こんにちは! かけだしコミュニティアシスタントの若林です。

今回は、JINEN株式会社のコミュニティディレクターである藤田に話を聞き、マーケティングの観点から、企業がコミュニティを導入するメリットを掘り下げていきます!

「コミュニティをマーケティングに活かしたいけど一歩が踏み出せない」「本当にメリットがあるのか気になる」といった気持ちを抱えるマーケティングのご担当者様はぜひご一読ください!


コミュニティにはどんな種類があるの?

若林:企業のマーケティングにおいて、コミュニティを導入するメリットが今回のテーマです。最近、「ファンコミュニティ」という言葉をよく耳にするようになりましたが、企業のマーケティング活動におけるコミュニティには、いくつかの種類があるのでしょうか?

藤田:大きく分けると、2つの軸があります。1つ目は、直接的に利益に繋げることを目的としたコミュニティ、つまり顧客のエンゲージメントを高めるためのコミュニティです。2つ目は、新規事業や新機能開発のためのコミュニティで、顧客からフィードバックをもらうことが主な目的です。

さらに、1つ目のエンゲージメントを上げるためのコミュニティは、さらに2つに分かれます。1つは、既存顧客のLTV(ライフタイムバリュー)を向上させることを目的としたコミュニティ、もう1つは、まだ購入には至っていないものの、関心を持っている見込み顧客向けのコミュニティです。

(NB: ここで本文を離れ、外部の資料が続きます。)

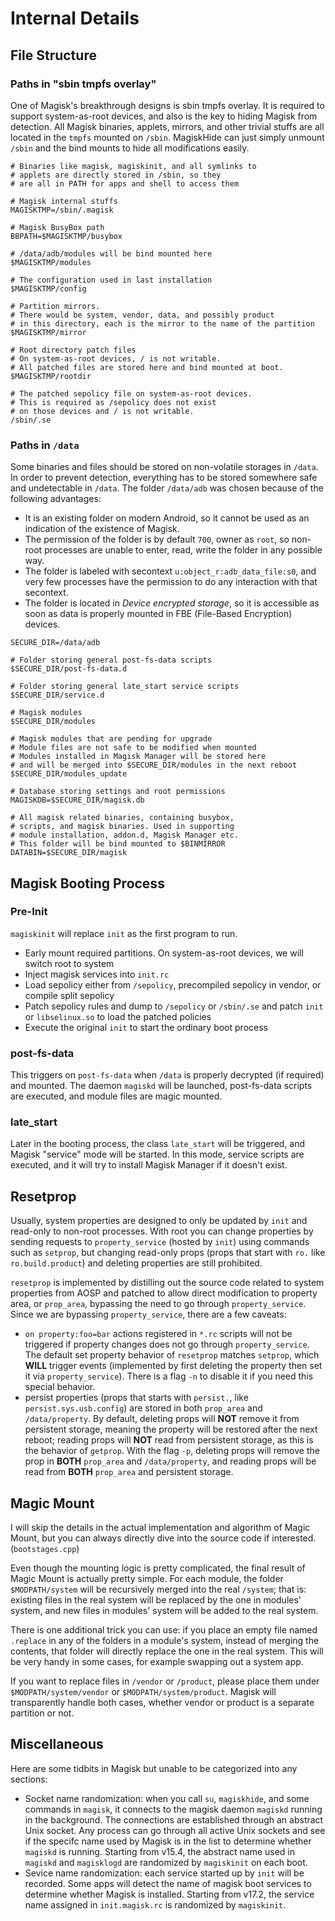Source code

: # Internal Details
## File Structure
### Paths in "sbin tmpfs overlay"
One of Magisk's breakthrough designs is sbin tmpfs overlay. It is required to support system-as-root devices, and also is the key to hiding Magisk from detection. All Magisk binaries, applets, mirrors, and other trivial stuffs are all located in the `tmpfs` mounted on `/sbin`. MagiskHide can just simply unmount `/sbin` and the bind mounts to hide all modifications easily.

```
# Binaries like magisk, magiskinit, and all symlinks to
# applets are directly stored in /sbin, so they
# are all in PATH for apps and shell to access them

# Magisk internal stuffs
MAGISKTMP=/sbin/.magisk

# Magisk BusyBox path
BBPATH=$MAGISKTMP/busybox

# /data/adb/modules will be bind mounted here
$MAGISKTMP/modules

# The configuration used in last installation
$MAGISKTMP/config

# Partition mirrors.
# There would be system, vendor, data, and possibly product
# in this directory, each is the mirror to the name of the partition
$MAGISKTMP/mirror

# Root directory patch files
# On system-as-root devices, / is not writable.
# All patched files are stored here and bind mounted at boot.
$MAGISKTMP/rootdir

# The patched sepolicy file on system-as-root devices.
# This is required as /sepolicy does not exist
# on those devices and / is not writable.
/sbin/.se

```

### Paths in `/data`
Some binaries and files should be stored on non-volatile storages in `/data`. In order to prevent detection, everything has to be stored somewhere safe and undetectable in `/data`. The folder `/data/adb` was chosen because of the following advantages:

- It is an existing folder on modern Android, so it cannot be used as an indication of the existence of Magisk.
- The permission of the folder is by default `700`, owner as `root`, so non-root processes are unable to enter, read, write the folder in any possible way.
- The folder is labeled with secontext `u:object_r:adb_data_file:s0`, and very few processes have the permission to do any interaction with that secontext.
- The folder is located in *Device encrypted storage*, so it is accessible as soon as data is properly mounted in FBE (File-Based Encryption) devices.

```
SECURE_DIR=/data/adb

# Folder storing general post-fs-data scripts
$SECURE_DIR/post-fs-data.d

# Folder storing general late_start service scripts
$SECURE_DIR/service.d

# Magisk modules
$SECURE_DIR/modules

# Magisk modules that are pending for upgrade
# Module files are not safe to be modified when mounted
# Modules installed in Magisk Manager will be stored here
# and will be merged into $SECURE_DIR/modules in the next reboot
$SECURE_DIR/modules_update

# Database storing settings and root permissions
MAGISKDB=$SECURE_DIR/magisk.db

# All magisk related binaries, containing busybox,
# scripts, and magisk binaries. Used in supporting
# module installation, addon.d, Magisk Manager etc.
# This folder will be bind mounted to $BINMIRROR
DATABIN=$SECURE_DIR/magisk

```

## Magisk Booting Process
### Pre-Init
`magiskinit` will replace `init` as the first program to run.

- Early mount required partitions. On system-as-root devices, we will switch root to system
- Inject magisk services into `init.rc`
- Load sepolicy either from `/sepolicy`, precompiled sepolicy in vendor, or compile split sepolicy
- Patch sepolicy rules and dump to `/sepolicy` or `/sbin/.se` and patch `init` or `libselinux.so` to load the patched policies
- Execute the original `init` to start the ordinary boot process

### post-fs-data
This triggers on `post-fs-data` when `/data` is properly decrypted (if required) and mounted. The daemon `magiskd` will be launched, post-fs-data scripts are executed, and module files are magic mounted.

### late_start
Later in the booting process, the class `late_start` will be triggered, and Magisk "service" mode will be started. In this mode, service scripts are executed, and it will try to install Magisk Manager if it doesn't exist.

## Resetprop
Usually, system properties are designed to only be updated by `init` and read-only to non-root processes. With root you can change properties by sending requests to `property_service` (hosted by `init`) using commands such as `setprop`, but changing read-only props (props that start with `ro.` like `ro.build.product`) and deleting properties are still prohibited.

`resetprop` is implemented by distilling out the source code related to system properties from AOSP and patched to allow direct modification to property area, or `prop_area`, bypassing the need to go through `property_service`. Since we are bypassing `property_service`, there are a few caveats:

- `on property:foo=bar` actions registered in `*.rc` scripts will not be triggered if property changes does not go through `property_service`. The default set property behavior of `resetprop` matches `setprop`, which **WILL** trigger events (implemented by first deleting the property then set it via `property_service`). There is a flag `-n` to disable it if you need this special behavior.
- persist properties (props that starts with `persist.`, like `persist.sys.usb.config`) are stored in both `prop_area` and `/data/property`. By default, deleting props will **NOT** remove it from persistent storage, meaning the property will be restored after the next reboot; reading props will **NOT** read from persistent storage, as this is the behavior of `getprop`. With the flag `-p`, deleting props will remove the prop in **BOTH** `prop_area` and `/data/property`, and reading props will be read from **BOTH** `prop_area` and persistent storage.

## Magic Mount
I will skip the details in the actual implementation and algorithm of Magic Mount, but you can always directly dive into the source code if interested. (`bootstages.cpp`)

Even though the mounting logic is pretty complicated, the final result of Magic Mount is actually pretty simple. For each module, the folder `$MODPATH/system` will be recursively merged into the real `/system`; that is: existing files in the real system will be replaced by the one in modules' system, and new files in modules' system will be added to the real system.

There is one additional trick you can use: if you place an empty file named `.replace` in any of the folders in a module's system, instead of merging the contents, that folder will directly replace the one in the real system. This will be very handy in some cases, for example swapping out a system app.

If you want to replace files in `/vendor` or `/product`, please place them under `$MODPATH/system/vendor` or `$MODPATH/system/product`. Magisk will transparently handle both cases, whether vendor or product is a separate partition or not.

## Miscellaneous
Here are some tidbits in Magisk but unable to be categorized into any sections:

- Socket name randomization: when you call `su`, `magiskhide`, and some commands in `magisk`, it connects to the magisk daemon `magiskd` running in the background. The connections are established through an abstract Unix socket. Any process can go through all active Unix sockets and see if the specifc name used by Magisk is in the list to determine whether `magiskd` is running. Starting from v15.4, the abstract name used in `magiskd` and `magisklogd` are randomized by `magiskinit` on each boot.
- Sevice name randomization: each service started up by `init` will be recorded. Some apps will detect the name of magisk boot services to determine whether Magisk is installed. Starting from v17.2, the service name assigned in `init.magisk.rc` is randomized by `magiskinit`.
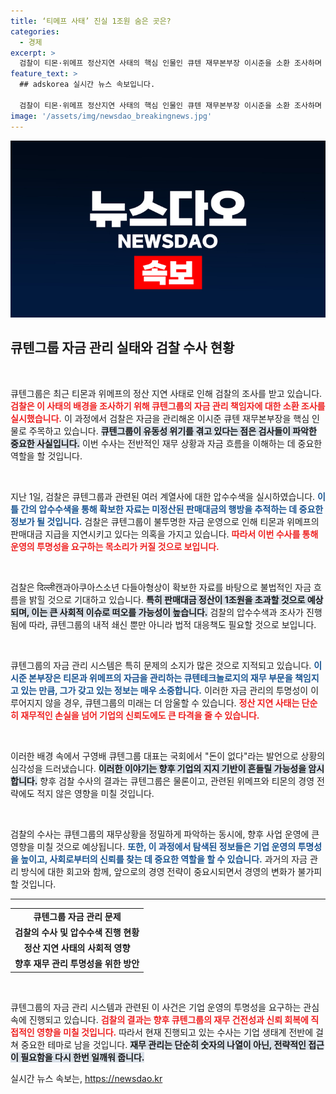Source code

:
 ```yaml
---
title: ‘티메프 사태’ 진실 1조원 숨은 곳은?
categories:
  - 경제
excerpt: >
  검찰이 티몬·위메프 정산지연 사태의 핵심 인물인 큐텐 재무본부장 이시준을 소환 조사하며 압수수색을 확대하고 있다. 정부는 미정산 판매대금 규모를 1조원 이상으로 추산하고 있어, 사건의 향방이 주목받고 있다. 클릭으로 사건의 실체를 밝혀보세요!
feature_text: >
  ## adskorea 실시간 뉴스 속보입니다.

  검찰이 티몬·위메프 정산지연 사태의 핵심 인물인 큐텐 재무본부장 이시준을 소환 조사하며 압수수색을 확대하고 있다. 정부는 미정산 판매대금 규모를 1조원 이상으로 추산하고 있어, 사건의 향방이 주목받고 있다. 클릭으로 사건의 실체를 밝혀보세요!
image: '/assets/img/newsdao_breakingnews.jpg'
---
```


<p><img src="/assets/img/newsdao_breakingnews.jpg" alt="adskorea 속보" /></p>

<h2 data-ke-size="size26">큐텐그룹 자금 관리 실태와 검찰 수사 현황</h2>

<p data-ke-size="size16">&nbsp;</p>

<p>큐텐그룹은 최근 티몬과 위메프의 정산 지연 사태로 인해 검찰의 조사를 받고 있습니다. <b><span style="color: #ee2323;">검찰은 이 사태의 배경을 조사하기 위해 큐텐그룹의 자금 관리 책임자에 대한 소환 조사를 실시했습니다.</span></b> 이 과정에서 검찰은 자금을 관리해온 이시준 큐텐 재무본부장을 핵심 인물로 주목하고 있습니다. <b><span style="background-color: #21538527;">큐텐그룹이 유동성 위기를 겪고 있다는 점은 검사들이 파악한 중요한 사실입니다.</span></b> 이번 수사는 전반적인 재무 상황과 자금 흐름을 이해하는 데 중요한 역할을 할 것입니다.</p>

<p data-ke-size="size16">&nbsp;</p>

<p>지난 1일, 검찰은 큐텐그룹과 관련된 여러 계열사에 대한 압수수색을 실시하였습니다. <b><span style="color: #1a5490;">이틀 간의 압수수색을 통해 확보한 자료는 미정산된 판매대금의 행방을 추적하는 데 중요한 정보가 될 것입니다.</span></b> 검찰은 큐텐그룹이 불투명한 자금 운영으로 인해 티몬과 위메프의 판매대금 지급을 지연시키고 있다는 의혹을 가지고 있습니다. <b><span style="color: #ee2323;">따라서 이번 수사를 통해 운영의 투명성을 요구하는 목소리가 커질 것으로 보입니다.</span></b></p>

<p data-ke-size="size16">&nbsp;</p>

<p>검찰은 दिल्ली캔과아쿠아스소년 다들아형상이 확보한 자료를 바탕으로 불법적인 자금 흐름을 밝힐 것으로 기대하고 있습니다. <b><span style="background-color: #21538527;">특히 판매대금 정산이 1조원을 초과할 것으로 예상되며, 이는 큰 사회적 이슈로 떠오를 가능성이 높습니다.</span></b> 검찰의 압수수색과 조사가 진행됨에 따라, 큐텐그룹의 내적 쇄신 뿐만 아니라 법적 대응책도 필요할 것으로 보입니다.</p>

<p data-ke-size="size16">&nbsp;</p>

<p>큐텐그룹의 자금 관리 시스템은 특히 문제의 소지가 많은 것으로 지적되고 있습니다. <b><span style="color: #1a5490;">이시준 본부장은 티몬과 위메프의 자금을 관리하는 큐텐테크놀로지의 재무 부문을 책임지고 있는 만큼, 그가 갖고 있는 정보는 매우 소중합니다.</span></b> 이러한 자금 관리의 투명성이 이루어지지 않을 경우, 큐텐그룹의 미래는 더 암울할 수 있습니다. <b><span style="color: #ee2323;">정산 지연 사태는 단순히 재무적인 손실을 넘어 기업의 신뢰도에도 큰 타격을 줄 수 있습니다.</span></b></p>

<p data-ke-size="size16">&nbsp;</p>

<p>이러한 배경 속에서 구영배 큐텐그룹 대표는 국회에서 "돈이 없다"라는 발언으로 상황의 심각성을 드러냈습니다. <b><span style="background-color: #21538527;">이러한 이야기는 향후 기업의 지지 기반이 흔들릴 가능성을 암시합니다.</span></b> 향후 검찰 수사의 결과는 큐텐그룹은 물론이고, 관련된 위메프와 티몬의 경영 전략에도 적지 않은 영향을 미칠 것입니다.</p>

<p data-ke-size="size16">&nbsp;</p>

<p>검찰의 수사는 큐텐그룹의 재무상황을 정밀하게 파악하는 동시에, 향후 사업 운영에 큰 영향을 미칠 것으로 예상됩니다. <b><span style="color: #1a5490;">또한, 이 과정에서 탐색된 정보들은 기업 운영의 투명성을 높이고, 사회로부터의 신뢰를 찾는 데 중요한 역할을 할 수 있습니다.</span></b> 과거의 자금 관리 방식에 대한 회고와 함께, 앞으로의 경영 전략이 중요시되면서 경영의 변화가 불가피할 것입니다.</p>

<hr>

<table style="width: 100%;">
    <tr>
        <td style="text-align: center; height: 17px;"><b>큐텐그룹 자금 관리 문제</b></td>
    </tr>
    <tr>
        <td style="text-align: center; height: 17px;"><b>검찰의 수사 및 압수수색 진행 현황</b></td>
    </tr>
    <tr>
        <td style="text-align: center; height: 17px;"><b>정산 지연 사태의 사회적 영향</b></td>
    </tr>
    <tr>
        <td style="text-align: center; height: 17px;"><b>향후 재무 관리 투명성을 위한 방안</b></td>
    </tr>
</table>

<p data-ke-size="size16">&nbsp;</p>

<p>큐텐그룹의 자금 관리 시스템과 관련된 이 사건은 기업 운영의 투명성을 요구하는 관심 속에 진행되고 있습니다. <b><span style="color: #ee2323;">검찰의 결과는 향후 큐텐그룹의 재무 건전성과 신뢰 회복에 직접적인 영향을 미칠 것입니다.</span></b> 따라서 현재 진행되고 있는 수사는 기업 생태계 전반에 걸쳐 중요한 테마로 남을 것입니다. <b><span style="background-color: #21538527;">재무 관리는 단순히 숫자의 나열이 아닌, 전략적인 접근이 필요함을 다시 한번 일깨워 줍니다.</span></b></p>
실시간 뉴스 속보는, <a href="https://newsdao.kr" rel="dofollow">https://newsdao.kr</a>


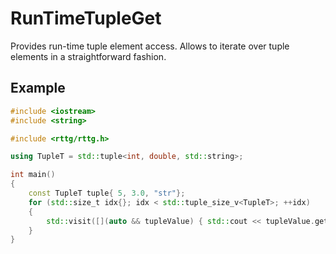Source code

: # RunTimeTupleGet
Provides run-time tuple element access. Allows to iterate over tuple elements in a straightforward fashion.

## Example
```cpp
#include <iostream>
#include <string>

#include <rttg/rttg.h>

using TupleT = std::tuple<int, double, std::string>;

int main()
{
    const TupleT tuple{ 5, 3.0, "str"};
    for (std::size_t idx{}; idx < std::tuple_size_v<TupleT>; ++idx)
    {
        std::visit([](auto && tupleValue) { std::cout << tupleValue.get() << " "; }, rttg::get(tuple, idx));
    }
}
```
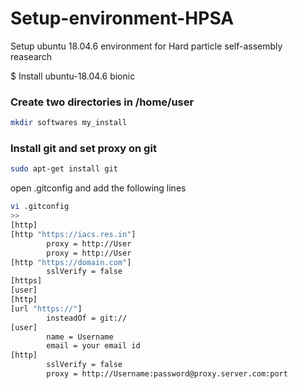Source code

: # Setup-environment-HPSA
Setup ubuntu 18.04.6 environment for Hard particle self-assembly reasearch

$ Install ubuntu-18.04.6 bionic

### Create two directories in /home/user
```bash
mkdir softwares my_install
```
### Install git and set proxy on git
```bash
sudo apt-get install git
```
open .gitconfig and add the following lines
```bash
vi .gitconfig
>>
[http]
[http "https://iacs.res.in"]
        proxy = http://User
        proxy = http://User
[http "https://domain.com"]
        sslVerify = false
[https]
[user]
[http]
[url "https://"]
        insteadOf = git://
[user]
        name = Username
        email = your email id
[http]
        sslVerify = false
        proxy = http://Username:password@proxy.server.com:port
```
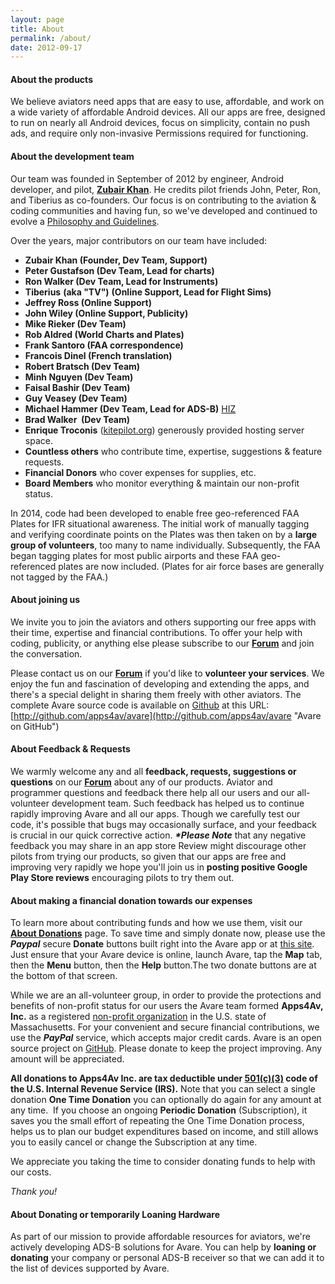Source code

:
 ```yaml
---
layout: page
title: About
permalink: /about/
date: 2012-09-17
---
```


#### **About the products** 
We believe aviators need apps that are easy to
use, affordable, and work on a wide variety of affordable Android devices. 
All our apps are free, designed to run on nearly all Android devices, focus on
simplicity, contain no push ads, and require only non-invasive Permissions
required for functioning.

#### **About the development team**
Our team was founded in September of
2012 by engineer, Android developer, and pilot, **[Zubair Khan](http://zk4u.blogspot.com/ "Zubair's Blog")**.
He credits pilot friends John, Peter, Ron, and Tiberius as
co-founders. Our focus is on contributing to the aviation & coding
communities and having fun, so we've developed and continued to evolve
a [Philosophy and Guidelines](https://apps4av.net/site/about-2/philosophy/ "Philosophy").

Over the years, major contributors on our team have included:
- **Zubair Khan (Founder, Dev Team, Support)**
- **Peter Gustafson (Dev Team, Lead for charts)**
- **Ron Walker (Dev Team, Lead for Instruments)**
- **Tiberius** **(aka "TV")** **(Online Support, Lead for Flight Sims)**
- **Jeffrey Ross (Online Support)**
- **John Wiley **(Online Support, Publicity)****
- **Mike Rieker (Dev Team)**
- **Rob Aldred (World Charts and Plates)**
- **Frank Santoro (FAA correspondence)**
- **Francois Dinel (French translation)**
- **Robert Bratsch (Dev Team)**
- **Minh Nguyen **(Dev Team)****
- **Faisal Bashir **(Dev Team)****
- **Guy Veasey **(Dev Team)****
- **Michael Hammer (Dev Team, Lead for ADS-B)** [HIZ](https://hiz.ch/index.php/home/adsb-receiver "HIZ website")
- **Brad Walker  (Dev Team)**
- **Enrique Troconis** ([kitepilot.org](http://kitepilot.org/ "KitePilot.org Web Services")) generously provided hosting server space.
- **Countless others** who contribute time, expertise, suggestions & feature requests.
- **Financial Donors** who cover expenses for supplies, etc.
- **Board Members** who monitor everything & maintain our non-profit status.

In 2014, code had been developed to enable free geo-referenced FAA
Plates for IFR situational awareness. The initial work of manually
tagging and verifying coordinate points on the Plates was then taken
on by a **large group of volunteers**, too many to name
individually. Subsequently, the FAA began tagging plates for most
public airports and these FAA geo-referenced plates are now
included. (Plates for air force bases are generally not tagged by the
FAA.)

#### **About joining us**
We invite you to join the aviators and others supporting our free apps
with their time, expertise and financial contributions. To offer your
help with coding, publicity, or anything else please subscribe to our
[**Forum**](https://groups.google.com/d/forum/apps4av-forum "Apps4Av
Forum on Google Groups") and join the conversation.

Please contact us on our
[**Forum**](https://groups.google.com/forum/#!forum/apps4av-forum) if
you'd like to **volunteer your services**. We enjoy the fun and
fascination of developing and extending the apps, and there's a
special delight in sharing them freely with other aviators. The
complete Avare source code is available on
[Github](https://github.com/about "About GitHub") at this URL:
[http://github.com/apps4av/avare](http://github.com/apps4av/avare "Avare on GitHub")

#### **About Feedback & Requests**
We warmly welcome any and all **feedback, requests, suggestions or
questions** on our
**[Forum](https://groups.google.com/forum/#!forum/apps4av-forum "Apps4Av Forum")**
about any of our products. Aviator and programmer questions and
feedback there help all our users and our all-volunteer development
team. Such feedback has helped us to continue rapidly improving Avare
and all our apps. Though we carefully test our code, it's possible that 
bugs may occasionally surface, and your feedback is crucial in our quick
corrective action. _**\*Please Note**_ that any negative feedback you may
share in an app store Review might discourage other pilots from trying
our products, so given that our apps are free and improving very rapidly we
hope you'll join us in **posting positive Google Play Store reviews**
encouraging pilots to try them out.

#### **About making a financial donation towards our expenses**
To learn more 
about contributing funds and how we use them, visit our
[**About Donations**](/donate.html "About Donations") page. To save
time and simply donate now, please use the **_Paypal_** secure
**Donate** buttons built right into the Avare app or at
[this site](/donate.html). Just ensure that your Avare device is online,
launch Avare, tap the **Map** tab, then the **Menu** button, then the
**Help** button.The two donate buttons are at the bottom of that
screen.

While we are an all-volunteer group, in order to provide the
protections and benefits of non-profit status for our users the Avare
team formed **Apps4Av, Inc.** as a registered 
[non-profit organization](http://corp.sec.state.ma.us/CorpWeb/CorpSearch/CorpSummary.aspx?FEIN=463956765 "Non-Profit Status") 
in the U.S. state of Massachusetts. For your convenient and secure
financial contributions, we use the _**PayPal**_ service, which
accepts major credit cards. Avare is an open source project on
[GitHub](http://github.com/apps4av/avare "Avare Source Code on Github"). 
Please donate to keep the project improving. Any amount will
be appreciated.

**All donations to Apps4Av Inc. are tax deductible under
[501(c)(3)](https://apps.irs.gov/app/eos/displayAll.do?dispatchMethod=displayAllInfo&Id=4887948&ein=463956765&country=US)
code of the U.S. Internal Revenue Service (IRS).** Note that you can
select a single donation **One Time Donation** you can optionally do
again for any amount at any time.  If you choose an ongoing **Periodic
Donation** (Subscription), it saves you the small effort of repeating
the One Time Donation process, helps us to plan our budget
expenditures based on income, and still allows you to easily cancel or
change the Subscription at any time.

We appreciate you taking the time to consider donating funds to help with our costs.

_Thank you!_

#### **About Donating or temporarily Loaning Hardware**
As part of our mission to provide affordable resources for aviators,
we're actively developing ADS-B solutions for Avare. You can help by
**loaning or donating** your company or personal ADS-B receiver so 
that we can add it to the list of devices supported by Avare.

若林:ありがとうございます。とてもよくわかりました。ちなみに、その見込み顧客に向けたコミュニティというのは、具体的にどのようなコミュニティなのでしょうか?

既存顧客のLTVを上げるためのコミュニティであれば、すでに商品を購入した人たちが集まって、良い使い方を紹介し合ったり、他の商品をおすすめし合ったりするイメージがあるのですが、見込み顧客のコミュニティではどのような活動が効果的ですか?

藤田:まず、見込み顧客向けのコミュニティが必要な背景を説明すると、顧客が購入を決定するまでに時間がかかるようになってきているからです。以前は、たとえば「これを食べたら5キロ痩せます」といった広告で比較的簡単に売れていた商品もありました。しかし、最近では詐欺広告が増えた影響もあり、「本当に効果があるのか?」と疑う顧客が増え、購入のハードルが上がっています。

そのため、従来の「認知」「興味・関心」「比較・検討」「購入」というカスタマージャーニーに「信頼」という新しいフェーズが必要になっています。この信頼をどう作るかが、現在のマーケティングにおける重要な課題です。

その信頼構築に有効なのが「コミュニティ」なのです。たとえば『食べログ』のような口コミサイトのように、ユーザーが体験した感想やレビューが共有される場です。「おいしいのか?」「この商品で本当に痩せられるのか?」といった疑問が顧客に湧いたとき、コミュニティの存在が購入の後押しとなります。

「ここに行って、このような体験をして楽しかった」「こんな効果が得られた」という、いわゆるUGC(User-Generated Content)です。UGCがあることで、顧客は「こういう経験ができるなら行ってみようかな」「こんな効果があるなら買っても大丈夫」と安心し、購入に繋がります。

若林:たしかに! 企業が一方的に宣伝する情報だけでなく、UGCがあるからこそ商品を信頼できて、買ってみようという気持ちになりますね。

コミュニティを導入するメリット3つ

若林:次に、企業のマーケティングの観点で、コミュニティを導入するメリットについて教えていただきたいです。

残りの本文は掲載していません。